She picked her way like a ropewalker, moving along a narrow shelf of grass that ran beside a brick wall. She wore her red bandana low on her forehead and carried a basket bulging with cloth, unaware of me or of the finely dressed woman with white skin who approached her on the same grassy ledge from the opposite direction. One of them would be forced to turn around and retrace her steps all the way back to where the brick wall began, or else yield way by stepping off into the muddy roadway. Face-offs of this sort played out on the streets so regularly a city ordinance had been passed requiring slaves to give deference. Had the slave been anyone other than Charlotte—had it been Binah, Aunt-Sister, Cindie, even Handful—I wouldn’t have worried so much, but Charlotte.
The two women stopped a few feet apart. The white woman lifted her parasol and tapped Charlotte’s arm. Move along now. Off with you.
I didn’t detect the slightest movement in Charlotte. She seemed to solidify as she stood there. The woman’s umbrella thumped at her again: Shoo. Shoo.
They exchanged words I didn’t understand, their voices rising, turning into jagged antlers over their heads. I looked around frantically for Goodis.
A man wearing a City Guard uniform reined his horse in the middle of the street. “Step aside, Negress,” he yelled. He climbed from his horse, handing the reins to a slave boy who’d wandered up pulling a dray.
Before the guard could reach the scene, Charlotte swung her basket. It moved in an arc, spilling what I realized were bonnets, then crashing against the woman’s arm, knocking her sideways. The mud in the street was like pudding, viscous and pale-brown as tapioca, and when the woman landed, perfectly seated, it made a little wave on either side of her.
I leapt from the carriage and ran toward them with no thought of what I might do. The guardsman had seized Charlotte by the arms, assisted by another man whom he’d enlisted. They dragged her down the street, while she spit and clawed.

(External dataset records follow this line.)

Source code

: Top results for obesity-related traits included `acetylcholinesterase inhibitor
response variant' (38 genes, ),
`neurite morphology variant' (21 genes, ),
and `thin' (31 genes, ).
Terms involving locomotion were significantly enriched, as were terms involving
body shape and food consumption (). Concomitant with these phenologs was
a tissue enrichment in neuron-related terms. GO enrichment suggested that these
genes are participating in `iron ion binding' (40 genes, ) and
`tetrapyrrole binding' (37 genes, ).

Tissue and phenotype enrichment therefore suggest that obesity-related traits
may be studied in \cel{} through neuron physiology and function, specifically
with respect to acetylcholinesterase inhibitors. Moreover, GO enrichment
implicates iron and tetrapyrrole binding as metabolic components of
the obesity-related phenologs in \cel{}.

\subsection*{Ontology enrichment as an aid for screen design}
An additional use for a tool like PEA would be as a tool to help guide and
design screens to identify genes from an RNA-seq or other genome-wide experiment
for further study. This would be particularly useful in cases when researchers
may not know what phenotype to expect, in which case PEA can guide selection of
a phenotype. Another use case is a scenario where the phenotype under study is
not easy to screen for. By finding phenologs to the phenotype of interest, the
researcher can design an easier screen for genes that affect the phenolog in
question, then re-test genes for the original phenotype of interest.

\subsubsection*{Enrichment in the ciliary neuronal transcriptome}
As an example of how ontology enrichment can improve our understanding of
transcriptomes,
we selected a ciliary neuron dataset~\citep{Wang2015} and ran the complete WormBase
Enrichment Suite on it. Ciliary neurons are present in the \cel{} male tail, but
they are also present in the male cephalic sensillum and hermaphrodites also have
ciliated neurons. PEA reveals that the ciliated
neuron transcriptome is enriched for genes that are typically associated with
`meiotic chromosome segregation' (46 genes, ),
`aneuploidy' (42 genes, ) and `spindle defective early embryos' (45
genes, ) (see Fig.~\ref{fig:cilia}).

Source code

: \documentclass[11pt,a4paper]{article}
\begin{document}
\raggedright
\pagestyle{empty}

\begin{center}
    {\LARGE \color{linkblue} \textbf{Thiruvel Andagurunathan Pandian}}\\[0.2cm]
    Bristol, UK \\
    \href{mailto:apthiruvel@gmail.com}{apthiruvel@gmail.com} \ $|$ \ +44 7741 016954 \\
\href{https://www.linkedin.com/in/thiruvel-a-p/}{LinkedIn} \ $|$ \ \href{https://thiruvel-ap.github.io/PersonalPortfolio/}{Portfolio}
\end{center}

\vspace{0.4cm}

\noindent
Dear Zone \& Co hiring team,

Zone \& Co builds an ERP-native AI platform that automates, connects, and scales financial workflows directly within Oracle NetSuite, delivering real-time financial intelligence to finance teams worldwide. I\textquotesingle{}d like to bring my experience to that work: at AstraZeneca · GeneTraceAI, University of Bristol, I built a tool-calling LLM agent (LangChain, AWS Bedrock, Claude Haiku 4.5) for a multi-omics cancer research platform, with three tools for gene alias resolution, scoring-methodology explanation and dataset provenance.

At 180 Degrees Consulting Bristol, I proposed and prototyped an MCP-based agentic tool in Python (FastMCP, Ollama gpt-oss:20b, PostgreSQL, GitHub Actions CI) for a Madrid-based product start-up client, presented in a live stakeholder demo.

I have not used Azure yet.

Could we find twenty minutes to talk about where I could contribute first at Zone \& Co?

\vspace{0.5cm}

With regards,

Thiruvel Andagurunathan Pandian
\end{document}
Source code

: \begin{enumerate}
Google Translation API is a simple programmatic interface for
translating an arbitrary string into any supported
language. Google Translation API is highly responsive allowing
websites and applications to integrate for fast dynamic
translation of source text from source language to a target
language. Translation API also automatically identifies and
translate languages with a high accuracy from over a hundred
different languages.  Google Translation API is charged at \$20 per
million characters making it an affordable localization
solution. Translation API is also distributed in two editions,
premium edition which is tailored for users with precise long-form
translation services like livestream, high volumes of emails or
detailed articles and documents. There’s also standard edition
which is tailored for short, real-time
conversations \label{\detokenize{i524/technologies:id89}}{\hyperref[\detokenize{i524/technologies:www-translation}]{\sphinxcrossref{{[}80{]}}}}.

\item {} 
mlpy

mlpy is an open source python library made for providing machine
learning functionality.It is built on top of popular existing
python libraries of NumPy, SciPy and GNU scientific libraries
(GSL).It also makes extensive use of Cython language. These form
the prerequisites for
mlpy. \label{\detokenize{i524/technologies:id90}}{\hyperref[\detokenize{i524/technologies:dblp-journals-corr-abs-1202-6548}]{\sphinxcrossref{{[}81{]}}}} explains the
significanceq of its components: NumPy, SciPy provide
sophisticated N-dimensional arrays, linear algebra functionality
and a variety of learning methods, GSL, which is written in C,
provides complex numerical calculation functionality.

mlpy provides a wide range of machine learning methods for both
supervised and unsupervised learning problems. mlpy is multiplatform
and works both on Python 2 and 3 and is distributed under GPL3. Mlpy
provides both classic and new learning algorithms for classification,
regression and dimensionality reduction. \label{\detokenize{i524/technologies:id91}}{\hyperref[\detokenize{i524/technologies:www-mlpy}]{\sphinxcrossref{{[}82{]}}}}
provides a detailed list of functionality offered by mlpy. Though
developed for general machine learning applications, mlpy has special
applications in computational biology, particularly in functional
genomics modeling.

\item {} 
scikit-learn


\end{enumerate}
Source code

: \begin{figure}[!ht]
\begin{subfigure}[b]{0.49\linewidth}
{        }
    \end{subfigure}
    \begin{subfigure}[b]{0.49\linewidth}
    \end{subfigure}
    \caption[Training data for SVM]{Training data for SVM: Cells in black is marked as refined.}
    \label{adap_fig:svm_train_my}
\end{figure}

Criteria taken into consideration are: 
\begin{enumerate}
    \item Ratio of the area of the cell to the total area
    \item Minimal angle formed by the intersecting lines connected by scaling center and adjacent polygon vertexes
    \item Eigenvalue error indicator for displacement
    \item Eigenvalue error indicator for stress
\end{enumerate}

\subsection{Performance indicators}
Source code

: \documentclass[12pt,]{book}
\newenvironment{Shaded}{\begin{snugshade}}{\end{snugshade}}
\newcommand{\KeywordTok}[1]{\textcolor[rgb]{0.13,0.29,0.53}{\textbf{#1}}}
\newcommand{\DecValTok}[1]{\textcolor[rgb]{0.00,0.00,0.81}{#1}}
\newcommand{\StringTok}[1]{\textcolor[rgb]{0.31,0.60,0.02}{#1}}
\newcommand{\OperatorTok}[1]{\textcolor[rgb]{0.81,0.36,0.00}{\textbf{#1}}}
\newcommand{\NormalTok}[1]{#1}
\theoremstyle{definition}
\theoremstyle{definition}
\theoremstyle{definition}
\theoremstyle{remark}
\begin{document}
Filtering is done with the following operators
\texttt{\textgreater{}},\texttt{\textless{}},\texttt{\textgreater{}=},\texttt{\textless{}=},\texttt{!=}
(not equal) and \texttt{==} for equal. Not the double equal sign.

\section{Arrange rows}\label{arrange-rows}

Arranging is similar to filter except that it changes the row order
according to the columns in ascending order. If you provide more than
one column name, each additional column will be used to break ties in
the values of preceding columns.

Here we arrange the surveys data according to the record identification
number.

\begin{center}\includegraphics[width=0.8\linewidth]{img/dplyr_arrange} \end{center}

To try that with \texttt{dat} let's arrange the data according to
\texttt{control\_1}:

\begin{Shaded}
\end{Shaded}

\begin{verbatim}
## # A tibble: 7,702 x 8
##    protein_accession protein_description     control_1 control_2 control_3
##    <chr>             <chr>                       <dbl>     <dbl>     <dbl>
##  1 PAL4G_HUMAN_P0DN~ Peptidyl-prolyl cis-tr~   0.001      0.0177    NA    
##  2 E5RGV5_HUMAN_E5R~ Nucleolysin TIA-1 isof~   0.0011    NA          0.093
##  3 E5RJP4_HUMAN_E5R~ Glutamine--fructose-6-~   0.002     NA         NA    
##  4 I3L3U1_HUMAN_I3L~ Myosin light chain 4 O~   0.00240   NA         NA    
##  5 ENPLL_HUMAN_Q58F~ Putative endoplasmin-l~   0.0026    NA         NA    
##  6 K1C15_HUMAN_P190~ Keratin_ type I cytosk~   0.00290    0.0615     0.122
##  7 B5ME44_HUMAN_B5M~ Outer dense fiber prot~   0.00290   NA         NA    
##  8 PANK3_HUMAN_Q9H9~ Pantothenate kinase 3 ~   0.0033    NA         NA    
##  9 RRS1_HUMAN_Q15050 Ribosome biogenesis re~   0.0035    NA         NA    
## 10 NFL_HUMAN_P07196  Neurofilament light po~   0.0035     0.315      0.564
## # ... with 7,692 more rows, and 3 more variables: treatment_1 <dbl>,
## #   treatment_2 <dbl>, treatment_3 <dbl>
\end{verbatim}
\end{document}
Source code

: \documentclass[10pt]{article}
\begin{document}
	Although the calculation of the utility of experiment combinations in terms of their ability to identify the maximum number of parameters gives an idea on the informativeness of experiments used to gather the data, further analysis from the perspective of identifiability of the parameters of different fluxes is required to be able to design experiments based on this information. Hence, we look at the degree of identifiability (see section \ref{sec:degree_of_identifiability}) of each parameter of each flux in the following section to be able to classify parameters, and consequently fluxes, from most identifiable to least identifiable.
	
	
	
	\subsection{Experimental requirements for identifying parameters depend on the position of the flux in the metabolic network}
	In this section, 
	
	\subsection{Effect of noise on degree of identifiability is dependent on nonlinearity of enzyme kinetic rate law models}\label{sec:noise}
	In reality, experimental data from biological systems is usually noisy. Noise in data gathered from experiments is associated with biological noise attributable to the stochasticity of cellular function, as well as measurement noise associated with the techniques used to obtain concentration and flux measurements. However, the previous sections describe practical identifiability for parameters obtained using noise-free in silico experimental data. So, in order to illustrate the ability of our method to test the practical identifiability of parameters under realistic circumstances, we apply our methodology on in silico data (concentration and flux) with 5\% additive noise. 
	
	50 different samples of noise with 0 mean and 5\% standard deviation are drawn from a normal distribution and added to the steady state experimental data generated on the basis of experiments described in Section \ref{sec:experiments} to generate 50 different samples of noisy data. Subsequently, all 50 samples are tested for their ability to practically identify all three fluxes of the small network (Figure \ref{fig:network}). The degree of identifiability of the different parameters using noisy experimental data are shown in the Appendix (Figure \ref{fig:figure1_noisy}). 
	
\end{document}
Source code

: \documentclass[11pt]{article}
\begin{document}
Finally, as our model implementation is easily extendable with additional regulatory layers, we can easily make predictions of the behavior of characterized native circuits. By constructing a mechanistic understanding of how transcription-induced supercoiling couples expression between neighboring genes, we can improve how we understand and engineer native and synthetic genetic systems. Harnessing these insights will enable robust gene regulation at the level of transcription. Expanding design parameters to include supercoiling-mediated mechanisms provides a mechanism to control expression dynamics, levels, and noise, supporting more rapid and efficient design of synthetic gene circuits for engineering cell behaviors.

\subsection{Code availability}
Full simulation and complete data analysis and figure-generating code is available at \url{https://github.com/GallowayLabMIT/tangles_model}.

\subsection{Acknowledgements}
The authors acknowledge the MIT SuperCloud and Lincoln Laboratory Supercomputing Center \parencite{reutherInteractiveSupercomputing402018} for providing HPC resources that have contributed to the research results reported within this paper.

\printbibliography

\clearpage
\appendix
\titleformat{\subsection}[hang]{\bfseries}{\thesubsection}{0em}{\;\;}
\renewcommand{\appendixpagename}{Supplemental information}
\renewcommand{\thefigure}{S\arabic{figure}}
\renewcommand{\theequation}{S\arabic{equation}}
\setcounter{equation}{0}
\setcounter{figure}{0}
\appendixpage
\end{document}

I chased them all the way to Beaufain where the men commandeered a wagon and forced her into the back, pushing her flat onto her stomach. The guardsman sat atop her. The driver snapped the reins, the horses jerked, and I could only stand there spattered with the pudding from the street.
I swept back the veils on my hat and screamed her name. “Charlotte!”
Her eyes found me. She did not make a sound, but held my gaze as the wagon rolled away.
Handful
Mauma disappeared two days after we watched the stars fall.
We were standing in the work yard near the back gate. She had the red scarf on her head and wore her good dress, the one dyed indigo. Her apron was pressed to a crisp. She’d oiled her lips and borrowed Binah’s cowrie shell bracelets to dress up her wrists. In the sunlight her skin had a gold luster and her eyes shined like river rocks. That’s how I see her now in my dreams, with the look she had then. Almost happy.
She pinned on her slave badge, full of haste. She’d got permission to deliver her fresh-made bonnets, but I knew before the last one left the basket, she’d be obliging that man, Mr. Vesey.
I said, “Be sure your badge is on good.”
Mauma hated my pestering. “It on there, Handful. It ain’t goin’ nowhere.”
“What about your pouch?” I couldn’t see the bulge of it under her dress like usual. I kept both of our pouches fresh with scraps from our tree, and I meant for her to wear it, what with me going to all that trouble and her needing all the protection she could get. She fished it up from her bosom. Her fingers had faded smudges on them from the charcoal powder she’d used to trace designs on her bonnets.
I wanted to say more to her. Why’re you wearing the good dress with all that mud out there? When are you planning on telling me about the baby? Now we got to buy freedom for the three of us? But I shoved all this to the side for later.